In February 2010, the OECD released the “Annex II Guidance” directed at both government agencies and corporations. This document provides certain guidelines, requirements and insights as to how domestic legislation incorporating the OECD Treaty should be implemented and monitored.
In a unprecedented statement, the US Department of Justice recently endorsed the Annex II Guidance as an effective framework of principles for implementing a compliance program.
The basic elements of an Anti-Bribery Compliance Program are as follows:
- Risk Assessment – this is a crucial first step to determine the nature of the company’s business and the type of compliance program that will be required for the company.
- Training – this includes training for the relevant departments within the company, as well as general employee training. Moreover, in many cases, training of business partners is highly recommended.
- “Tone at the Top” – this refers to an executive “buy-in” – both from senior corporate management as well as local management at the various subsidiaries across the globe. This message should also be portrayed via a clear and unequivocal Code of Ethics forbidding unethical and illegal acts such as bribery.
- Policies and Procedures – including gift and entertainment policies, expense reimbursement procedures, as well as payment procedures for business partners.
- Correct practices with Business Partners, including documented due diligence procedures to be conducted prior to engaging business partners to identify “red flags”, suitable contracts addressing anti-bribery concerns, as well as audit rights, etc. In some cases, this may include review of existing business partners.

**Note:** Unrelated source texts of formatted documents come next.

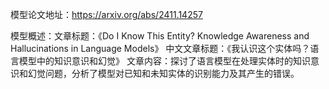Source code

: 模型论文地址：https://arxiv.org/abs/2411.14257

模型概述：文章标题：《Do I Know This Entity? Knowledge Awareness and Hallucinations in Language Models》
中文文章标题：《我认识这个实体吗？语言模型中的知识意识和幻觉》
文章内容：探讨了语言模型在处理实体时的知识意识和幻觉问题，分析了模型对已知和未知实体的识别能力及其产生的错误。
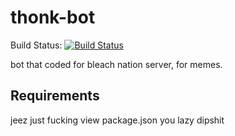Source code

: # thonk-bot
Build Status: [![Build Status](https://circleci.com/gh/tsblock/thonk-bot.png?circle-token=:circle-token)](https://circleci.com/gh/tsblock/thonk-bot)

bot that coded for bleach nation server, for memes.

## Requirements
jeez just fucking view package.json you lazy dipshit
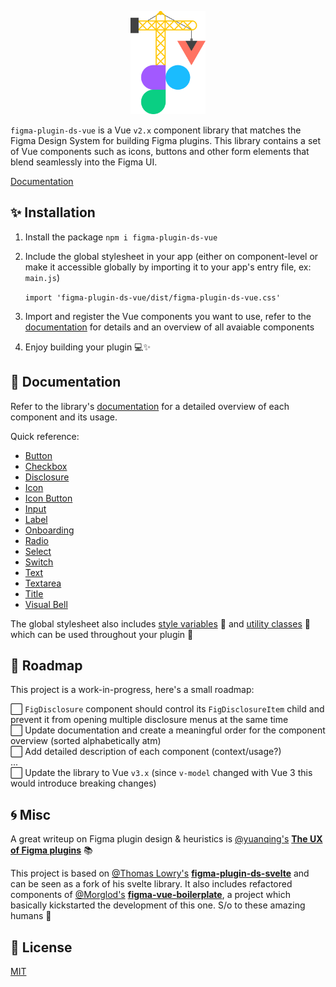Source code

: <p align="center">
<img src="misc/hero.svg" height="165px"/>
</p>

`figma-plugin-ds-vue` is a Vue `v2.x` component library that matches the Figma Design System for building Figma plugins. This library contains a set of Vue components such as icons, buttons and other form elements that blend seamlessly into the Figma UI.

[Documentation](https://figma-plugin-ds-vue.netlify.app/)

## ✨ Installation

1.  Install the package `npm i figma-plugin-ds-vue`

2.  Include the global stylesheet in your app (either on component-level or make it accessible globally by importing it to your app's entry file, ex: `main.js`)

    `import 'figma-plugin-ds-vue/dist/figma-plugin-ds-vue.css'`

3.  Import and register the Vue components you want to use, refer to the [documentation](https://figma-plugin-ds-vue.netlify.app/) for details and an overview of all avaiable components

4.  Enjoy building your plugin 💻✨

## 📝 Documentation

Refer to the library's [documentation](https://figma-plugin-ds-vue.netlify.app/docs/components.html) for a detailed overview of each component and its usage.

Quick reference:

-   [Button](https://figma-plugin-ds-vue.netlify.app/docs/components.html#button)
-   [Checkbox](https://figma-plugin-ds-vue.netlify.app/docs/components.html#checkbox)
-   [Disclosure](https://figma-plugin-ds-vue.netlify.app/docs/components.html#disclosure)
-   [Icon](https://figma-plugin-ds-vue.netlify.app/docs/components.html#icon)
-   [Icon Button](https://figma-plugin-ds-vue.netlify.app/docs/components.html#icon-button)
-   [Input](https://figma-plugin-ds-vue.netlify.app/docs/components.html#input)
-   [Label](https://figma-plugin-ds-vue.netlify.app/docs/components.html#label)
-   [Onboarding](https://figma-plugin-ds-vue.netlify.app/docs/components.html#onboarding)
-   [Radio](https://figma-plugin-ds-vue.netlify.app/docs/components.html#radio)
-   [Select](https://figma-plugin-ds-vue.netlify.app/docs/components.html#select)
-   [Switch](https://figma-plugin-ds-vue.netlify.app/docs/components.html#switch)
-   [Text](https://figma-plugin-ds-vue.netlify.app/docs/components.html#text)
-   [Textarea](https://figma-plugin-ds-vue.netlify.app/docs/components.html#textarea)
-   [Title](https://figma-plugin-ds-vue.netlify.app/docs/components.html#title)
-   [Visual Bell](https://figma-plugin-ds-vue.netlify.app/docs/components.html#visual-bell)

The global stylesheet also includes [style variables](https://figma-plugin-ds-vue.netlify.app/docs/style-variables.html) 🎨 and [utility classes](https://figma-plugin-ds-vue.netlify.app/docs/style-utilities.html) 🧰 which can be used throughout your plugin 🌈

## 🚧 Roadmap

This project is a work-in-progress, here's a small roadmap:

⬜ `FigDisclosure` component should control its `FigDisclosureItem` child and prevent it from opening multiple disclosure menus at the same time  
⬜ Update documentation and create a meaningful order for the component overview (sorted alphabetically atm)  
⬜ Add detailed description of each component (context/usage?)  
...  
⬜ Update the library to Vue `v3.x` (since `v-model` changed with Vue 3 this would introduce breaking changes)

## 🌀 Misc

A great writeup on Figma plugin design & heuristics is [@yuanqing's](https://github.com/yuanqing) **[The UX of Figma plugins](https://uxdesign.cc/the-ux-of-figma-plugins-f4f896f8cf35)** 📚

This project is based on [@Thomas Lowry's](https://github.com/thomas-lowry) **[figma-plugin-ds-svelte](https://github.com/thomas-lowry/figma-plugin-ds-svelte)** and can be seen as a fork of his svelte library. It also includes refactored components of [@Morglod's](https://github.com/Morglod) **[figma-vue-boilerplate](https://github.com/Morglod/figma-vue-boilerplate)**, a project which basically kickstarted the development of this one. S/o to these amazing humans 👋

## 📝 License

[MIT](LICENSE)
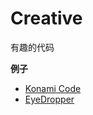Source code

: # Creative

有趣的代码

**例子**

- [Konami Code](https://985563349.github.io/creative/konami-code)
- [EyeDropper](https://985563349.github.io/creative/eyedropper)
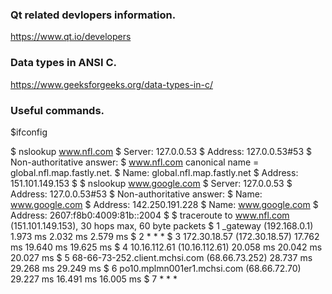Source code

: ### Qt related devlopers information.
https://www.qt.io/developers

### Data types in ANSI C.
https://www.geeksforgeeks.org/data-types-in-c/

### Useful commands.
$ifconfig

$ nslookup www.nfl.com
$ Server:		127.0.0.53
$ Address:	127.0.0.53#53
$ Non-authoritative answer:
$ www.nfl.com	canonical name = global.nfl.map.fastly.net.
$ Name:	global.nfl.map.fastly.net
$ Address: 151.101.149.153
$
$ nslookup www.google.com
$ Server:		127.0.0.53
$ Address:	127.0.0.53#53
$ Non-authoritative answer:
$ Name:	www.google.com
$ Address: 142.250.191.228
$ Name:	www.google.com
$ Address: 2607:f8b0:4009:81b::2004
$
$ traceroute to www.nfl.com (151.101.149.153), 30 hops max, 60 byte packets
$ 1  _gateway (192.168.0.1)  1.973 ms  2.032 ms  2.579 ms
$ 2  * * *
$ 3  172.30.18.57 (172.30.18.57)  17.762 ms  19.640 ms  19.625 ms
$ 4  10.16.112.61 (10.16.112.61)  20.058 ms  20.042 ms  20.027 ms
$ 5  68-66-73-252.client.mchsi.com (68.66.73.252)  28.737 ms  29.268 ms  29.249 ms
$ 6  po10.mplmn001er1.mchsi.com (68.66.72.70)  29.227 ms  16.491 ms  16.005 ms
$ 7  * * *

- In some cases, additional aspects require attention, such as review of the company’s signatory rights, commission guidelines, and other corporate governance issues.
An effective anti-bribery compliance program should be tailored to the specific characteristics of each company, including its geographical distribution, its market, its customers and its corporate history.
This Note shall not be interpreted as legal advice nor shall it replace individual and specific legal advice which should be sought by the company.